# CSC 421 - Agents 

### Instructor: Brandon Haworth


#### Notebook Credit: George Tzanetakis
Jupyter Notebooks you encounter during the course were largely developed by Prof. Tzanetakis from a previous iteration of this course. I've since changed/developed them where necessary for my own iterations of CSC 421.

## Agents 


**EMPHASIS**: Agents as a unifying concept of thinking about AI and software 


During this lecture, we will cover the following topics: 

1. Agents 
2. Performance, environments, actuators, sensors 
3. Agent architectures 
7. Learning 


## WORKPLAN 

The section number is based on the 4th edition of the AIMA textbook and is the suggested
reading for this week. Each list entry provides just the additional sections. For example, the Expected reading includes the sections listed under Basic as well as the sections listed under Expected. Some additional readings are suggested for Advanced. 
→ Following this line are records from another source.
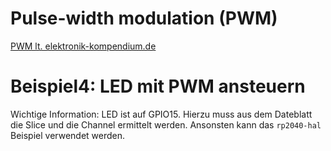 # Pulse-width modulation (PWM)

[PWM lt. elektronik-kompendium.de](https://www.elektronik-kompendium.de/sites/kom/0401111.htm)

# Beispiel4: LED mit PWM ansteuern

Wichtige Information: LED ist auf GPIO15. 
Hierzu muss aus dem Dateblatt die Slice und die Channel ermittelt werden. Ansonsten kann das `rp2040-hal` Beispiel verwendet werden.

<!-- 
#### Beispielhafte Lösung

[beispiel_04_led_pwm.rs](./rust-pico-linuxtag/src/bin/beispiel_04_led_pwm.rs)

-->


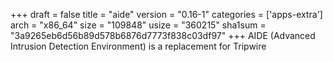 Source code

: +++
draft = false
title = "aide"
version = "0.16-1"
categories = ['apps-extra']
arch = "x86_64"
size = "109848"
usize = "360215"
sha1sum = "3a9265eb6d56b89d578b6876d7773f838c03df97"
+++
AIDE (Advanced Intrusion Detection Environment) is a replacement for Tripwire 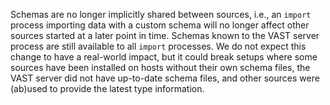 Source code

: Schemas are no longer implicitly shared between sources, i.e., an `import`
process importing data with a custom schema will no longer affect other
sources started at a later point in time. Schemas known to the VAST server
process are still available to all `import` processes. We do not expect this
change to have a real-world impact, but it could break setups where some
sources have been installed on hosts without their own schema files, the
VAST server did not have up-to-date schema files, and other sources were
(ab)used to provide the latest type information.
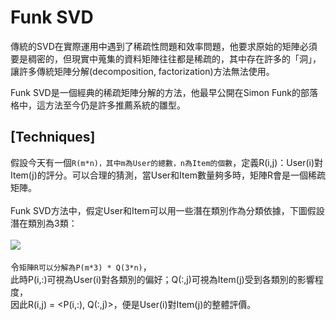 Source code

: # Funk SVD
傳統的SVD在實際運用中遇到了稀疏性問題和效率問題，他要求原始的矩陣必須要是稠密的，但現實中蒐集的資料矩陣往往都是稀疏的，其中存在許多的「洞」，讓許多傳統矩陣分解(decomposition, factorization)方法無法使用。<br>

Funk SVD是一個經典的稀疏矩陣分解的方法，他最早公開在Simon Funk的部落格中，這方法至今仍是許多推薦系統的雛型。<br>

## [Techniques]

假設今天有一個`R(m*n)，其中m為User的總數，n為Item的個數`，定義R(i,j)：User(i)對Item(j)的評分。可以合理的猜測，當User和Item數量夠多時，矩陣R會是一個稀疏矩陣。<br><br>
Funk SVD方法中，假定User和Item可以用一些潛在類別作為分類依據，下圖假設潛在類別為3類：<br><br>
![](https://github.com/worcdlo/Machine-Learning/blob/master/Funk%20SVD/Equ4.gif)<br><br>
令`矩陣R可以分解為P(m*3) * Q(3*n)`，<br>
此時P(i,:)可視為User(i)對各類別的偏好；Q(:,j)可視為Item(j)受到各類別的影響程度，<br>
因此R(i,j) = <P(i,:), Q(:,j)>，便是User(i)對Item(j)的整體評價。<br>
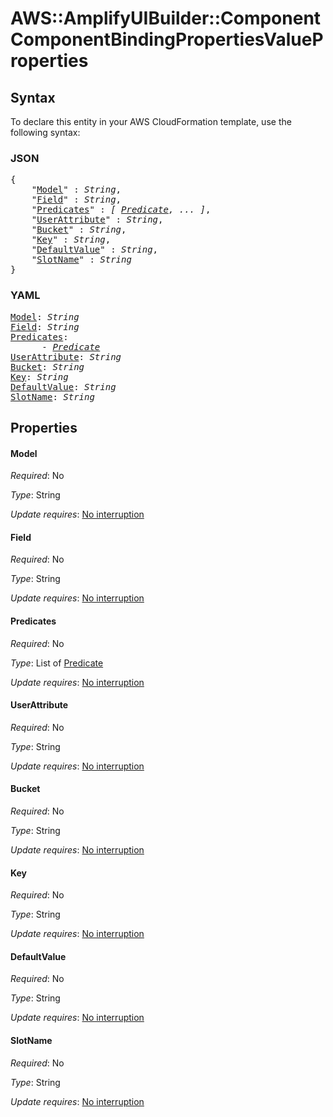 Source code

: # AWS::AmplifyUIBuilder::Component ComponentBindingPropertiesValueProperties

## Syntax

To declare this entity in your AWS CloudFormation template, use the following syntax:

### JSON

<pre>
{
    "<a href="#model" title="Model">Model</a>" : <i>String</i>,
    "<a href="#field" title="Field">Field</a>" : <i>String</i>,
    "<a href="#predicates" title="Predicates">Predicates</a>" : <i>[ <a href="predicate.md">Predicate</a>, ... ]</i>,
    "<a href="#userattribute" title="UserAttribute">UserAttribute</a>" : <i>String</i>,
    "<a href="#bucket" title="Bucket">Bucket</a>" : <i>String</i>,
    "<a href="#key" title="Key">Key</a>" : <i>String</i>,
    "<a href="#defaultvalue" title="DefaultValue">DefaultValue</a>" : <i>String</i>,
    "<a href="#slotname" title="SlotName">SlotName</a>" : <i>String</i>
}
</pre>

### YAML

<pre>
<a href="#model" title="Model">Model</a>: <i>String</i>
<a href="#field" title="Field">Field</a>: <i>String</i>
<a href="#predicates" title="Predicates">Predicates</a>: <i>
      - <a href="predicate.md">Predicate</a></i>
<a href="#userattribute" title="UserAttribute">UserAttribute</a>: <i>String</i>
<a href="#bucket" title="Bucket">Bucket</a>: <i>String</i>
<a href="#key" title="Key">Key</a>: <i>String</i>
<a href="#defaultvalue" title="DefaultValue">DefaultValue</a>: <i>String</i>
<a href="#slotname" title="SlotName">SlotName</a>: <i>String</i>
</pre>

## Properties

#### Model

_Required_: No

_Type_: String

_Update requires_: [No interruption](https://docs.aws.amazon.com/AWSCloudFormation/latest/UserGuide/using-cfn-updating-stacks-update-behaviors.html#update-no-interrupt)

#### Field

_Required_: No

_Type_: String

_Update requires_: [No interruption](https://docs.aws.amazon.com/AWSCloudFormation/latest/UserGuide/using-cfn-updating-stacks-update-behaviors.html#update-no-interrupt)

#### Predicates

_Required_: No

_Type_: List of <a href="predicate.md">Predicate</a>

_Update requires_: [No interruption](https://docs.aws.amazon.com/AWSCloudFormation/latest/UserGuide/using-cfn-updating-stacks-update-behaviors.html#update-no-interrupt)

#### UserAttribute

_Required_: No

_Type_: String

_Update requires_: [No interruption](https://docs.aws.amazon.com/AWSCloudFormation/latest/UserGuide/using-cfn-updating-stacks-update-behaviors.html#update-no-interrupt)

#### Bucket

_Required_: No

_Type_: String

_Update requires_: [No interruption](https://docs.aws.amazon.com/AWSCloudFormation/latest/UserGuide/using-cfn-updating-stacks-update-behaviors.html#update-no-interrupt)

#### Key

_Required_: No

_Type_: String

_Update requires_: [No interruption](https://docs.aws.amazon.com/AWSCloudFormation/latest/UserGuide/using-cfn-updating-stacks-update-behaviors.html#update-no-interrupt)

#### DefaultValue

_Required_: No

_Type_: String

_Update requires_: [No interruption](https://docs.aws.amazon.com/AWSCloudFormation/latest/UserGuide/using-cfn-updating-stacks-update-behaviors.html#update-no-interrupt)

#### SlotName

_Required_: No

_Type_: String

_Update requires_: [No interruption](https://docs.aws.amazon.com/AWSCloudFormation/latest/UserGuide/using-cfn-updating-stacks-update-behaviors.html#update-no-interrupt)

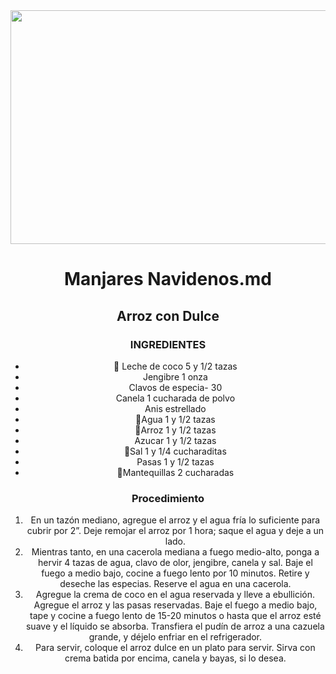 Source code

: <div align="center">
<img src="https://www.google.com/url?sa=i&url=https%3A%2F%2Fsenseandedibility.com%2Farroz-con-dulce%2F&psig=AOvVaw3LCQM8wvZY_b6MHWVx5QNr&ust=1639060230606000&source=images&cd=vfe&ved=0CAsQjRxqFwoTCOCSk6u11PQCFQAAAAAdAAAAABAD" width='520' height='374' /> 

# Manjares Navidenos.md
## Arroz con Dulce
### INGREDIENTES
- 🥛 Leche de coco 5 y 1/2 tazas
- Jengibre 1 onza
- Clavos de especia- 30 
- Canela 1 cucharada de polvo
- Anis estrellado
- 🚰Agua 1 y 1/2 tazas 
- 🍚Arroz 1 y 1/2 tazas 
- Azucar 1 y 1/2 tazas
- 🧂Sal 1 y 1/4 cucharaditas
- Pasas 1 y 1/2 tazas
- 🧈Mantequillas 2 cucharadas
### Procedimiento
1. En un tazón mediano, agregue el arroz y el agua fría lo suficiente para cubrir por 2”. Deje remojar el arroz por 1 hora; saque el agua y deje a un lado.
2. Mientras tanto, en una cacerola mediana a fuego medio-alto, ponga a hervir 4 tazas de agua, clavo de olor, jengibre, canela y sal. Baje el fuego a medio bajo, cocine a fuego lento por 10 minutos. Retire y deseche las especias. Reserve el agua en una cacerola. 
3. Agregue la crema de coco en el agua reservada y lleve a ebullición. Agregue el arroz y las pasas reservadas. Baje el fuego a medio bajo, tape y cocine a fuego lento de 15-20 minutos o hasta que el arroz esté suave y el líquido se absorba. Transfiera el pudín de arroz a una cazuela grande, y déjelo enfriar en el refrigerador. 
4. Para servir, coloque el arroz dulce en un plato para servir. Sirva con crema batida por encima, canela y bayas, si lo desea.
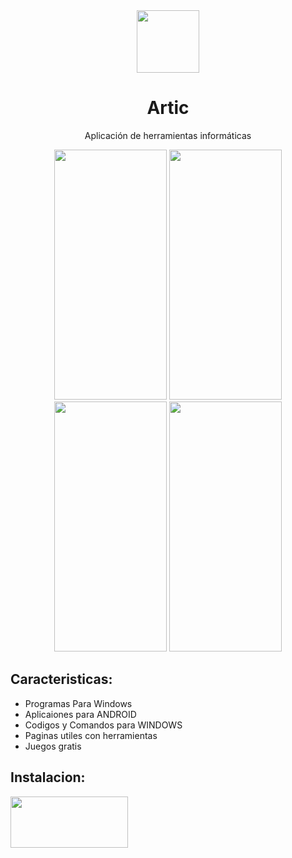 <html>
<head></head>
<body>
<div align="center">
	<img src="https://github.com/jeanmvco/miapp/assets/128648025/4801cafd-95e4-4b5e-9e72-4f5da429c153" width="100" height="100">
</div>

<div align="center">
	<h1>Artic</h1>
	<p>Aplicación de herramientas informáticas</p>
</div>

<div align="center">
  <img src="https://github.com/jeanmvco/miapp/assets/128648025/50ce2347-c95a-47f2-a7c4-fd414b0b300c" width="180" height="400">
	<img src="https://github.com/jeanmvco/miapp/assets/128648025/a82da281-9346-48d2-bf55-81b4428b487d" width="180" height="400">
	<img src="https://github.com/jeanmvco/miapp/assets/128648025/bf2ddac9-c272-4d58-aa7d-393feba81adc" width="180" height="400">
	<img src="https://github.com/jeanmvco/miapp/assets/128648025/82c3c4f8-2c5c-4fb6-8372-c614d52e5d52" width="180" height="400">
</div>	
	<h2>Caracteristicas:</h2/>
<ul>
	<li>Programas Para Windows</li>
	<li>Aplicaiones para ANDROID</li>
	<li>Codigos y Comandos para WINDOWS</li>
	<li>Paginas utiles con herramientas</li>
	<li>Juegos gratis</li>
</ul>
	<h2>Instalacion:</h2/>
	
<a href="https://github.com/jeanmvco/miapp/releases/tag/artic_releases"><img src="https://github.com/jeanmvco/miapp/assets/128648025/82d1b7d2-05e6-4fb4-b9bd-1046c1e59422" width="188" height="82"></a>
	
	
</body>
</html>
1. Basic: Sections **2.1**, **2.3**, **2.4** and Summary  
2. Expected: **2.2**
3. Advanced: Bibliographical and historical notes 


## Agents and Environments  

**Agents** perceive their **environment** through **sensors** and act upon that environment through **actuators**. 


Terminology: 

1. Percept 
2. Percept sequence 
3. Agent function (abstract mathematical distribution, in many cases infinite tabulation) 
4. Agent program (concrete implementation running on a physical system) 

What makes an agent effective, good, intelligent? 


Any area of engineering can be viewed through the lenses of agents. What makes AI unique is the significant computational resources that can be employed by the agent and the non-trivial decision-making that the task environment requires.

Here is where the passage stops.